Below are records; how many of their lines contain "mean"? Give the number and no other words.
>>>>
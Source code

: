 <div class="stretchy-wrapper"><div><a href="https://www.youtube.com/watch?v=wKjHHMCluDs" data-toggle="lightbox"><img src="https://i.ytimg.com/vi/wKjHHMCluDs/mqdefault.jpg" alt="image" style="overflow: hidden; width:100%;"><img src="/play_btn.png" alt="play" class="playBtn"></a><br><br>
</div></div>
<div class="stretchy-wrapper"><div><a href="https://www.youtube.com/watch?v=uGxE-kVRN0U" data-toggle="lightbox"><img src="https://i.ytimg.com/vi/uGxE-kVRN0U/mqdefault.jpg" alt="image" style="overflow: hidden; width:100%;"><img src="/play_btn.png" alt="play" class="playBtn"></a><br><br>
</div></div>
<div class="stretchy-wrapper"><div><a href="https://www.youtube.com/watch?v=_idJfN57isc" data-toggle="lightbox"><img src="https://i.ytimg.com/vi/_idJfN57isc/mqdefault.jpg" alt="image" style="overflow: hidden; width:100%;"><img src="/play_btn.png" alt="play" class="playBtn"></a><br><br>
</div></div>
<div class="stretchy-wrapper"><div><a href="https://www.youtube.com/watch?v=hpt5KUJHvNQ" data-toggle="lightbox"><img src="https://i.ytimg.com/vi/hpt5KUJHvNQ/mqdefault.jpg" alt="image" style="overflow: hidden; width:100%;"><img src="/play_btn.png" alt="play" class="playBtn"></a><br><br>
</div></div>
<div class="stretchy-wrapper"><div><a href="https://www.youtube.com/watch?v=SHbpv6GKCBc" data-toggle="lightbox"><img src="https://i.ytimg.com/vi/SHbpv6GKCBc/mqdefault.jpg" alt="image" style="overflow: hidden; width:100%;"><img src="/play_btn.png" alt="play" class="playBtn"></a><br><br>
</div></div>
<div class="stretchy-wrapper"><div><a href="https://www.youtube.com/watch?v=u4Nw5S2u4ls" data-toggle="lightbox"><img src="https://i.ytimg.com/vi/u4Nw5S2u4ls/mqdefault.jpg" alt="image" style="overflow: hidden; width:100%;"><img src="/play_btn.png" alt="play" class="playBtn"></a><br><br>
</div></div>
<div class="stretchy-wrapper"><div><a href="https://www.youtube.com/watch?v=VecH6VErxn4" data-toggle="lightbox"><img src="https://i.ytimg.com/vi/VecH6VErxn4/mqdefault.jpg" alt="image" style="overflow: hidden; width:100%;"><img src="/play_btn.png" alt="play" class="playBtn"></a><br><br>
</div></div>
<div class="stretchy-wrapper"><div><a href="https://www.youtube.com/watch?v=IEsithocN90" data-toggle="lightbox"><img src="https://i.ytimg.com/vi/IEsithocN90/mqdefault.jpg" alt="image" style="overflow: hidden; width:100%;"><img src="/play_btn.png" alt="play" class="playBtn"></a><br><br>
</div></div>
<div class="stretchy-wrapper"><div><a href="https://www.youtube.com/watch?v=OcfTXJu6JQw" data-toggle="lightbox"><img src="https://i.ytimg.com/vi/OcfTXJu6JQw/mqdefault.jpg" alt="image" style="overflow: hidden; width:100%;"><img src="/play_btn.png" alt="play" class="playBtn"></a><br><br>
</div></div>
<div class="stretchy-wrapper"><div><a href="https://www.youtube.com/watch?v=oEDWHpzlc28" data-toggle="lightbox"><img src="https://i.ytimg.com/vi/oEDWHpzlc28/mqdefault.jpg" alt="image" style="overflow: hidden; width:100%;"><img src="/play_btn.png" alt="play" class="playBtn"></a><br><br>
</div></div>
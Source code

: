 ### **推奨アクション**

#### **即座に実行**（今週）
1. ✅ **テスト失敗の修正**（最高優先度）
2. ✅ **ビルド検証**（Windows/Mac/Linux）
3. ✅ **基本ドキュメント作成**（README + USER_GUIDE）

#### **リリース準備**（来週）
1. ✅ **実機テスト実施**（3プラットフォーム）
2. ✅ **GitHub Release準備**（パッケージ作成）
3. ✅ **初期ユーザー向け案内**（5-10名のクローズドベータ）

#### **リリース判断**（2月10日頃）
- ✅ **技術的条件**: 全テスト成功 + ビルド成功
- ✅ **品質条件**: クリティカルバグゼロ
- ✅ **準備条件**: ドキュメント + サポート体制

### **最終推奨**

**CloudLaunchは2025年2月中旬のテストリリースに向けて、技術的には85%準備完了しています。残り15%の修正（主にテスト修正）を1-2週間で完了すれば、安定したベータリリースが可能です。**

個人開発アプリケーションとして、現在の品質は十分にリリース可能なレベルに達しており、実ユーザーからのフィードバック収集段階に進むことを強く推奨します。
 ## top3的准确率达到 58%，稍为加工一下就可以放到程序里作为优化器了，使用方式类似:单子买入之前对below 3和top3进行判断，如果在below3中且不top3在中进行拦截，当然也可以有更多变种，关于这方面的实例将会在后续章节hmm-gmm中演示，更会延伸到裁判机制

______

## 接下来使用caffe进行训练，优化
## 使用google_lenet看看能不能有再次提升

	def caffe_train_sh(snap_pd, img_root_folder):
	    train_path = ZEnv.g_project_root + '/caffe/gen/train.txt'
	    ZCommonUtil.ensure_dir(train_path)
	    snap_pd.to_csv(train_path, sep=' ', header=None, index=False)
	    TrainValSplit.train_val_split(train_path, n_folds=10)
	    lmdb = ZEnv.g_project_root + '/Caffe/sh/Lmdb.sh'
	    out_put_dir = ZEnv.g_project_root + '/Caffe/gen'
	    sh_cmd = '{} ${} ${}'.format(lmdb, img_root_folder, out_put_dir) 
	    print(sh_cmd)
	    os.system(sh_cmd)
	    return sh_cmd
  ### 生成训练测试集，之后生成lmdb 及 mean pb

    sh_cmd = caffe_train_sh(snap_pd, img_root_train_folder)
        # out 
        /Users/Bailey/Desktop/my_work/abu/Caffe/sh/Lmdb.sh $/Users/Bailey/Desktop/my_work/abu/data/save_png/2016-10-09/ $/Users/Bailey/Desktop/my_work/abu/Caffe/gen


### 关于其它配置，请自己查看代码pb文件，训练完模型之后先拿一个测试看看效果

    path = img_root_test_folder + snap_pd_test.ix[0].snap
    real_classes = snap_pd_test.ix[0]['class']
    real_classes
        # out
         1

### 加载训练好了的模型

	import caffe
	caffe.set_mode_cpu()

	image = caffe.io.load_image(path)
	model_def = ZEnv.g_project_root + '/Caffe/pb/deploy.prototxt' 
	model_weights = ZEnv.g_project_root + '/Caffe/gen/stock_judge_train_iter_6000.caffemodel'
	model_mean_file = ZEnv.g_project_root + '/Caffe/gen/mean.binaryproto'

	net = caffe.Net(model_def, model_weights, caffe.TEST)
<<<<
**Your solution**. 2